» WHAT IS NEEDED
Pictures stay out; everything else in the listing below is to be restated word for word.

(Beginning of INPUT DATA)

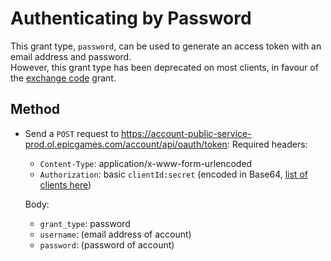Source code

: # Authenticating by Password
This grant type, `password`, can be used to generate an access token with an email address and password.  
However, this grant type has been deprecated on most clients, in favour of the [exchange code](https://github.com/MixV2/EpicResearch/blob/master/docs/auth/exchange_code.md) grant.

## Method
- Send a `POST` request to https://account-public-service-prod.ol.epicgames.com/account/api/oauth/token:
  Required headers:
  - `Content-Type`: application/x-www-form-urlencoded  
  - `Authorization`: basic `clientId:secret` (encoded in Base64, [list of clients here](https://github.com/MixV2/EpicResearch/blob/master/docs/auth/auth_clients.md))    
  
  Body:
  - `grant_type`: password
  - `username`: (email address of account)
  - `password`: (password of account)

(End of INPUT DATA)

» WRITTEN ANSWER
Source code

: # Authenticating by Password
This grant type, `password`, can be used to generate an access token with an email address and password.  
However, this grant type has been deprecated on most clients, in favour of the [exchange code](https://github.com/MixV2/EpicResearch/blob/master/docs/auth/exchange_code.md) grant.

## Method
- Send a `POST` request to https://account-public-service-prod.ol.epicgames.com/account/api/oauth/token:
  Required headers:
  - `Content-Type`: application/x-www-form-urlencoded  
  - `Authorization`: basic `clientId:secret` (encoded in Base64, [list of clients here](https://github.com/MixV2/EpicResearch/blob/master/docs/auth/auth_clients.md))    
  
  Body:
  - `grant_type`: password
  - `username`: (email address of account)
  - `password`: (password of account)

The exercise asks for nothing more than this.